This short analysis highlights recent important theoretical and practical advances in deep learning-based pansharpening. Building upon these ideas and tools, we propose here a new deep learning-based pansharpening method which further improves on the current state of the art. First of all, we operate at full resolution, avoiding any processing of the original data that could impair image quality. We start from the full-resolution training framework developed in [50] and improve it in two ways: *i*) by adopting a new spectral loss, with perceptually motivated reprojection metrics in place of Euclidean norms; and *ii*) by improving the accuracy of such metrics through loss-time re-alignment of spectral bands. Then, in the context of this improved training framework, we propose a new architecture which takes advantage of several promising and established tools, such as residual learning, and spatial and channel attention modules. To ensure good generalization to new data, we adopt the target-adaptive operating modality. However, we develop a new data pre-processing scheme which removes its computational bottlenecks, thus enabling its use in all real-world applications with off-the-shelf hardware.
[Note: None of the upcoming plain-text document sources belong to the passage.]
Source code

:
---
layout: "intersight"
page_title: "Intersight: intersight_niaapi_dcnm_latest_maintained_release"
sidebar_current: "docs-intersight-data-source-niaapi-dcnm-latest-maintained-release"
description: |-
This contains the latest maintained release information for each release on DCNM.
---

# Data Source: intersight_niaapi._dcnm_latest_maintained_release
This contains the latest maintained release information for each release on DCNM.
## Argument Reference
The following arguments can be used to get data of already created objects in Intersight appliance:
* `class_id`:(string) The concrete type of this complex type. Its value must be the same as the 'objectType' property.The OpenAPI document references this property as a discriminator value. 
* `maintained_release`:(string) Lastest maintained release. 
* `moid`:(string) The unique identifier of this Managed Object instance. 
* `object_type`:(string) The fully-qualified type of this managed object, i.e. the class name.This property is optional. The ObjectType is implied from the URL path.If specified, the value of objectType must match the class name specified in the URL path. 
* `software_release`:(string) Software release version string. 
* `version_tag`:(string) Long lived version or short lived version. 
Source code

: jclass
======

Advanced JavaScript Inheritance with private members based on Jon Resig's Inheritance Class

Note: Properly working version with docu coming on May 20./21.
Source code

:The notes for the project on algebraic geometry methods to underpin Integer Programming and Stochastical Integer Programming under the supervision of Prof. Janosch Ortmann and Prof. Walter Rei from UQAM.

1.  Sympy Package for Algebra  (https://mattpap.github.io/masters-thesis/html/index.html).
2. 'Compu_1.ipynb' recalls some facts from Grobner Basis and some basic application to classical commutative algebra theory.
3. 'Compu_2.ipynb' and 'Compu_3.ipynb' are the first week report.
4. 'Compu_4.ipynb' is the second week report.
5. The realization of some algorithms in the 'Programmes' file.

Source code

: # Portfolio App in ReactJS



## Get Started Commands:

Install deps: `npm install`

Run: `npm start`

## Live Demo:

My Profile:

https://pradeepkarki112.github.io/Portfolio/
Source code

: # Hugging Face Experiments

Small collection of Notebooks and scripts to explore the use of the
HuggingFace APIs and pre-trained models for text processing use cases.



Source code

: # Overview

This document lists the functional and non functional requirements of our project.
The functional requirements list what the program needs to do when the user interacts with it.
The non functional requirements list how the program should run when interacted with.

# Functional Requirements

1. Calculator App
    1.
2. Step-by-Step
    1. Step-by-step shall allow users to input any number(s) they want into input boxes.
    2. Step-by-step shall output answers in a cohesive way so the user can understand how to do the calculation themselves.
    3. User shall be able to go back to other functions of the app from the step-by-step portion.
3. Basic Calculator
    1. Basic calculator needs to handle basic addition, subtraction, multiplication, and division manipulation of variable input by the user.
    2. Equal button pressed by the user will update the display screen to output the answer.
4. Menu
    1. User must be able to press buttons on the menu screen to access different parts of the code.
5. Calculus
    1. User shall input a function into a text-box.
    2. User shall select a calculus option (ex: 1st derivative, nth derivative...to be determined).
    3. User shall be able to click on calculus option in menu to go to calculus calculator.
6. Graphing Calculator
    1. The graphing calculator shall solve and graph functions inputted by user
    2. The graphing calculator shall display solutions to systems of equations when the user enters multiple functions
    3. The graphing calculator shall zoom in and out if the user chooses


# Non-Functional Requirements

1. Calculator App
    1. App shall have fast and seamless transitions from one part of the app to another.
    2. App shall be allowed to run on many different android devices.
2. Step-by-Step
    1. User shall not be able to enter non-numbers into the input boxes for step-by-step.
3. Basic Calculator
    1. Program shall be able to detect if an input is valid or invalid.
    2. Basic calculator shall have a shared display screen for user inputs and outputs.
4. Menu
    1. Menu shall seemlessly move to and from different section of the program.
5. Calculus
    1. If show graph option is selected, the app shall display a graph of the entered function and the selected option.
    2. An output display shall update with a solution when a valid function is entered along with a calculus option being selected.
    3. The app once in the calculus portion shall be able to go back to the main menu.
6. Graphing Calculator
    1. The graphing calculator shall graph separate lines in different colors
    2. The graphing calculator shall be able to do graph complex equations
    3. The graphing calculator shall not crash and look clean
We carried out a large number of experiments to validate our design choices and to assess the performance of the proposed method in comparison with state-of-the-art competitors, both model-based and data-driven. To this end, we considered a wide variety of datasets and the most challenging cross-dataset operating conditions. Numerical results show the proposed method to be always among the best performers, and often the best. Output images are characterized by high spatial and spectral fidelity, displaying a fine PAN-MS co-registration, obtained with no intervention on the part of the user. Our software tool is available online (upon publication) to enable in-depth analysis and further developments.

In summary, the main contributions of this work are

- • novel attention-based residual learning architecture;

- • full-resolution training with perceptually-motivated spectral and spatial losses;
- • automatic PAN-MS co-registration at sub-pixel precision;
- • self-contained software module available online characterized by fast (almost size invariant) processing;
- • thorough experimental validation on a large number of datasets and in challenging conditions.

In the rest of the manuscript we account for related work (Section II), describe in detail the proposed method (Section III), carry out ablation studies and report on comparative experimental results (Section IV), and, finally, draw conclusions (Section V).

## II. RELATED WORK

In this Section, we review the state of the art on deep learning-based pansharpening. However, we neglect methods trained at reduced resolution, referring the reader to a recent review [54], and focus on those performing unsupervised training in the full resolution domain, more strictly related to our proposal. In addition, we describe the correlation-based spatial loss proposed in [50] and adopted here.

### A. Unsupervised methods in the full resolution domain.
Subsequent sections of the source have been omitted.